Task statement
Please reproduce the entries below exactly, starting at the first line and ending with the line that holds "### **Project Logo**".

[Records from a dataset]
------------------------------------------------

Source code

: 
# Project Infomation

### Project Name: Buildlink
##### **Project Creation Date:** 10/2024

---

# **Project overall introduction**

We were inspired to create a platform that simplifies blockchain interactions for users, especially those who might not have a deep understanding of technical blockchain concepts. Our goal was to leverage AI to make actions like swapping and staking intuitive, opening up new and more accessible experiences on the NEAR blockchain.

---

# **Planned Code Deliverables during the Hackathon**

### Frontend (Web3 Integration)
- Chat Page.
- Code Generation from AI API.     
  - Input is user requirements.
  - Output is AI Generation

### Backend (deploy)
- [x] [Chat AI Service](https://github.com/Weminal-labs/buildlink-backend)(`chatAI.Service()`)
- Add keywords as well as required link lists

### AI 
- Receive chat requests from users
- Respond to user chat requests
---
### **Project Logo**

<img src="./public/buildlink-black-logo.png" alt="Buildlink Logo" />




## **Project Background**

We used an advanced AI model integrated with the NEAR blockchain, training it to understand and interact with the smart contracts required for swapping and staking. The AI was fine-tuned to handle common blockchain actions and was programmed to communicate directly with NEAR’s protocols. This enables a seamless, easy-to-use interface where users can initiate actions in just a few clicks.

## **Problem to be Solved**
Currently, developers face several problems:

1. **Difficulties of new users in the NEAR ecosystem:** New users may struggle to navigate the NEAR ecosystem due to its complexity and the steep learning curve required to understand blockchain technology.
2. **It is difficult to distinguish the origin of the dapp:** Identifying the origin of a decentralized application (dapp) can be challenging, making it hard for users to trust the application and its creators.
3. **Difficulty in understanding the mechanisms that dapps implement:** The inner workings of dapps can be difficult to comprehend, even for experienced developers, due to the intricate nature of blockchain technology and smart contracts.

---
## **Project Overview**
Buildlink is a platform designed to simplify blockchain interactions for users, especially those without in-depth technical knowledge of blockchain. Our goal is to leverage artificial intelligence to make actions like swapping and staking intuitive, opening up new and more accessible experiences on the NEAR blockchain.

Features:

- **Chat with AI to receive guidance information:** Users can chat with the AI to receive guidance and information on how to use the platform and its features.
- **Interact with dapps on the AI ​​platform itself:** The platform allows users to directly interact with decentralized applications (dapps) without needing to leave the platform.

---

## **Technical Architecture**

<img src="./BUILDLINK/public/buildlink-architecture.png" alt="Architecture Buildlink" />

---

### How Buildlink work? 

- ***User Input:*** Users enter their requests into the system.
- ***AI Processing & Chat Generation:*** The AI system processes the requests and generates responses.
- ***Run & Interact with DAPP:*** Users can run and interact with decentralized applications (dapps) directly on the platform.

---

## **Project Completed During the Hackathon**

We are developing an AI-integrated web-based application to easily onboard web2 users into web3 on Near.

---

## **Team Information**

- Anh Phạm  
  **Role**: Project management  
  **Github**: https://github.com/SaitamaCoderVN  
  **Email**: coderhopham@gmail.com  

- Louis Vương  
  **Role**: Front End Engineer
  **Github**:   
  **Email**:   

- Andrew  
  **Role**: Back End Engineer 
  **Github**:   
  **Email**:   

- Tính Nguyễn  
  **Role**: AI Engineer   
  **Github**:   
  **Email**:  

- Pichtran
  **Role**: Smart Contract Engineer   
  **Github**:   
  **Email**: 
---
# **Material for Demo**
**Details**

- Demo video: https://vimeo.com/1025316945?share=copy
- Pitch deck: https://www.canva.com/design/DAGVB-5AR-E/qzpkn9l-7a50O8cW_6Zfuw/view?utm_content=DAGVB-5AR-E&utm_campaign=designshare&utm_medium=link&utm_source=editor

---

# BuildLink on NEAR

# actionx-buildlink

------------------------------------------------

The answer
Source code

: 
# Project Infomation

### Project Name: Buildlink
##### **Project Creation Date:** 10/2024

---

# **Project overall introduction**

We were inspired to create a platform that simplifies blockchain interactions for users, especially those who might not have a deep understanding of technical blockchain concepts. Our goal was to leverage AI to make actions like swapping and staking intuitive, opening up new and more accessible experiences on the NEAR blockchain.

---

# **Planned Code Deliverables during the Hackathon**

### Frontend (Web3 Integration)
- Chat Page.
- Code Generation from AI API.     
  - Input is user requirements.
  - Output is AI Generation

### Backend (deploy)
- [x] [Chat AI Service](https://github.com/Weminal-labs/buildlink-backend)(`chatAI.Service()`)
- Add keywords as well as required link lists

### AI 
- Receive chat requests from users
- Respond to user chat requests
---
### **Project Logo**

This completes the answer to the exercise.